**Your assignment:** The entries shown here must be retyped in full, with no pictures included.

**Data in this exercise:**
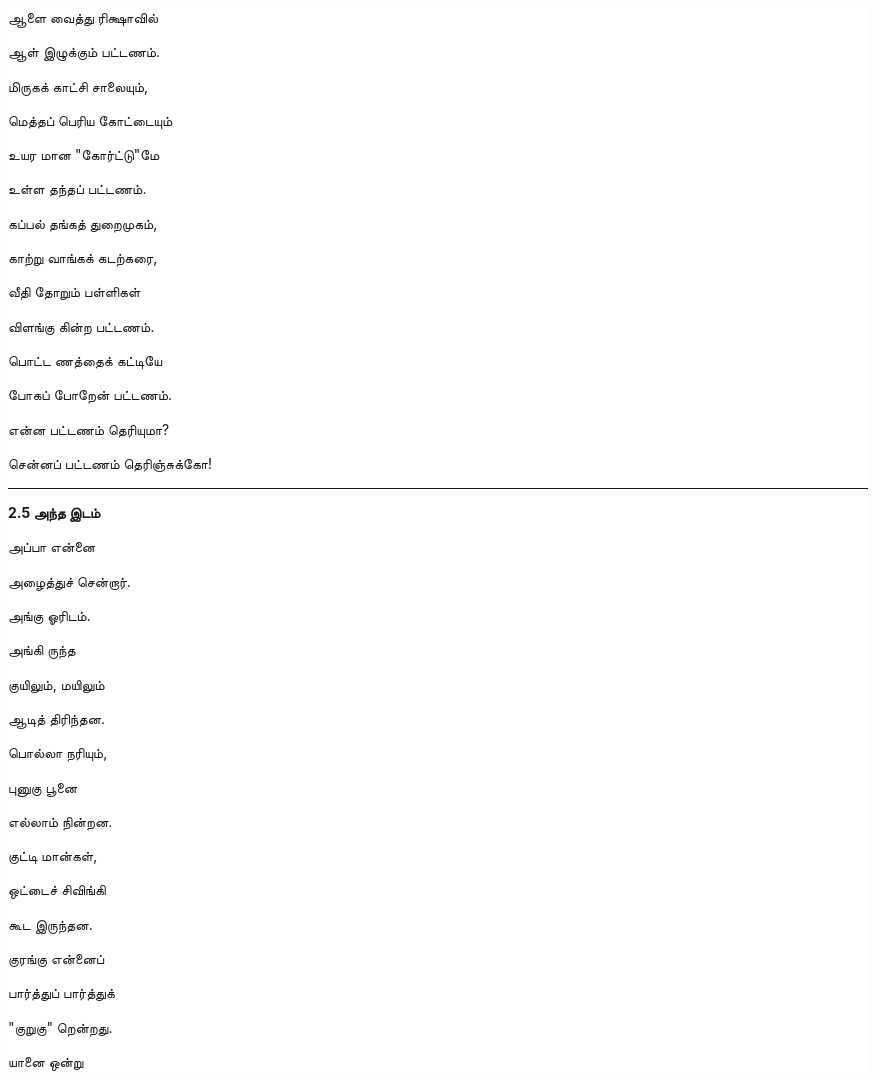 ஆளை வைத்து ரிக்ஷாவில்  

ஆள் இழுக்கும் பட்டணம்.  

மிருகக் காட்சி சாலையும்,  

மெத்தப் பெரிய கோட்டையும்  

உயர மான "கோர்ட்டு"மே  

உள்ள தந்தப் பட்டணம்.  

கப்பல் தங்கத் துறைமுகம்,  

காற்று வாங்கக் கடற்கரை,  

வீதி தோறும் பள்ளிகள்  

விளங்கு கின்ற பட்டணம்.  

பொட்ட ணத்தைக் கட்டியே  

போகப் போறேன் பட்டணம்.  

என்ன பட்டணம் தெரியுமா?  

சென்னப் பட்டணம் தெரிஞ்சுக்கோ!  

-----------  

**2.5 அந்த இடம்**  

  

அப்பா என்னை  

அழைத்துச் சென்றார்.  

அங்கு ஓரிடம்.  

அங்கி ருந்த  

குயிலும், மயிலும்  

ஆடித் திரிந்தன.  

பொல்லா நரியும்,  

புனுகு பூனை  

எல்லாம் நின்றன.  

குட்டி மான்கள்,  

ஒட்டைச் சிவிங்கி  

கூட இருந்தன.  

குரங்கு என்னைப்  

பார்த்துப் பார்த்துக்  

"குறுகு" றென்றது.  

யானை ஒன்று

**Answer to this exercise:**
 ஆளை வைத்து ரிக்ஷாவில்  

ஆள் இழுக்கும் பட்டணம்.  

மிருகக் காட்சி சாலையும்,  

மெத்தப் பெரிய கோட்டையும்  

உயர மான "கோர்ட்டு"மே  

உள்ள தந்தப் பட்டணம்.  

கப்பல் தங்கத் துறைமுகம்,  

காற்று வாங்கக் கடற்கரை,  

வீதி தோறும் பள்ளிகள்  

விளங்கு கின்ற பட்டணம்.  

பொட்ட ணத்தைக் கட்டியே  

போகப் போறேன் பட்டணம்.  

என்ன பட்டணம் தெரியுமா?  

சென்னப் பட்டணம் தெரிஞ்சுக்கோ!  

-----------  

**2.5 அந்த இடம்**  

  

அப்பா என்னை  

அழைத்துச் சென்றார்.  

அங்கு ஓரிடம்.  

அங்கி ருந்த  

குயிலும், மயிலும்  

ஆடித் திரிந்தன.  

பொல்லா நரியும்,  

புனுகு பூனை  

எல்லாம் நின்றன.  

குட்டி மான்கள்,  

ஒட்டைச் சிவிங்கி  

கூட இருந்தன.  

குரங்கு என்னைப்  

பார்த்துப் பார்த்துக்  

"குறுகு" றென்றது.  

யானை ஒன்று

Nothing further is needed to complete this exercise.